MEAT BALLS HAWAIIAN 
1 lb. ground beef
1/2 tsp. salt
1/4 tsp. ground ginger
1 egg
1 tsp. water
1/4 c. flour
3 tbsp. vegetable oil
1 can (about 14 oz.) pineapple chunks in syrup
1/4 c. firmly packed brown sugar
2 tbsp. cornstarch
1/4 tbsp. cornstarch
1/4 c. cider vinegar
1 tbsp. soy sauce
2 green peppers, halved, seeded and cut into strips
Hot cooked noodles

1. Mix ground beef with salt and ginger in a medium size bowl, shape into 16 balls.
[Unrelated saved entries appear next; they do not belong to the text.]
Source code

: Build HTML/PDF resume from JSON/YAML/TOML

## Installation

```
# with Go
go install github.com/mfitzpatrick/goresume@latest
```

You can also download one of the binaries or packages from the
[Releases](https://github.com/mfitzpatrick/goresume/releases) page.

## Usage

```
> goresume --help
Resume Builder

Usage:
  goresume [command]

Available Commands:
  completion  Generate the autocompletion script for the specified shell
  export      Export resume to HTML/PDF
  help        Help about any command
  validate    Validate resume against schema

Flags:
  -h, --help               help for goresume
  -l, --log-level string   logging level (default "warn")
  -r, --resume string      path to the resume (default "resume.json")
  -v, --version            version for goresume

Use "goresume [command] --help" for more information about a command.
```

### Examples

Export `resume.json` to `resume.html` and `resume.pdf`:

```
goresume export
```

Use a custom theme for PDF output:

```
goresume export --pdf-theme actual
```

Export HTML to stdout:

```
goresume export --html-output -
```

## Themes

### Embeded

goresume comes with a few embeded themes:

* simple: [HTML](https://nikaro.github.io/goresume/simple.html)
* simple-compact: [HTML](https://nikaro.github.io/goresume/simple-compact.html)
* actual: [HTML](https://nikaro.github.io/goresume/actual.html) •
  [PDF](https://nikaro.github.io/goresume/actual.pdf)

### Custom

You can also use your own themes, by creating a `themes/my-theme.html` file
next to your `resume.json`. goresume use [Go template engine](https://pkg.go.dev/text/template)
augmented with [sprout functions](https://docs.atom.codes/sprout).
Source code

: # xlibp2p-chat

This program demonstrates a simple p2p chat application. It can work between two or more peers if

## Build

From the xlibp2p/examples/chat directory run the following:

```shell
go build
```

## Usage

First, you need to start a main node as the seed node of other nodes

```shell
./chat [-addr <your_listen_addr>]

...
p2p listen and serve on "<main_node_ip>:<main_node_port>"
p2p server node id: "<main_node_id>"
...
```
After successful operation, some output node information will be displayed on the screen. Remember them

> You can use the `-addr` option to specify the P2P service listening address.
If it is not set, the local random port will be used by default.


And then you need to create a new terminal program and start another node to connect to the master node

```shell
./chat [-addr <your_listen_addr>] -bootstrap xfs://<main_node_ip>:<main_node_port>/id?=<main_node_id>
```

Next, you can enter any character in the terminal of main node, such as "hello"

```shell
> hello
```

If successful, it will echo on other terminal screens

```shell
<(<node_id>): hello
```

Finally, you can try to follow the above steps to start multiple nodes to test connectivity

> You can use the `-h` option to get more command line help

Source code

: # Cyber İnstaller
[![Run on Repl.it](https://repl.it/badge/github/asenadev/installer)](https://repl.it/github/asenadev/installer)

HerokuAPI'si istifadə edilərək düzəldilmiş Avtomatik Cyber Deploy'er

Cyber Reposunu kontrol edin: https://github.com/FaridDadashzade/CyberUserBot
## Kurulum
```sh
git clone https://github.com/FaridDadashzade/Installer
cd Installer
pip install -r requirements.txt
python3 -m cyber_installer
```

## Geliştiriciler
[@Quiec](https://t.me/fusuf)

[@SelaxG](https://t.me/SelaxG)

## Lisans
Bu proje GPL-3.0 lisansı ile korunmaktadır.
Beat egg slightly with water in a pie plate; dip balls into egg mixture, then into flour to coat well. 2. Brown in oil in a large skillet; remove with slotted spoon; reserve. 3. Drain syrup from pineapple into a 1 cup measure, add water to make 1 cup, stir into drippings in pan. Mix brown sugar, cornstarch, vinegar and soy sauce in 1 cup measure; stir into pineapple juice mixture. Cook, stirring constantly until sauce thickens and bubbles for 3 minutes. 4. Arrange meat balls, pineapple chunks, and pepper strips in pan, stir each gently to coat with sauce, cover. Simmer for 10 minutes or until meat balls are cooked through. Serve with hot cooked noodles.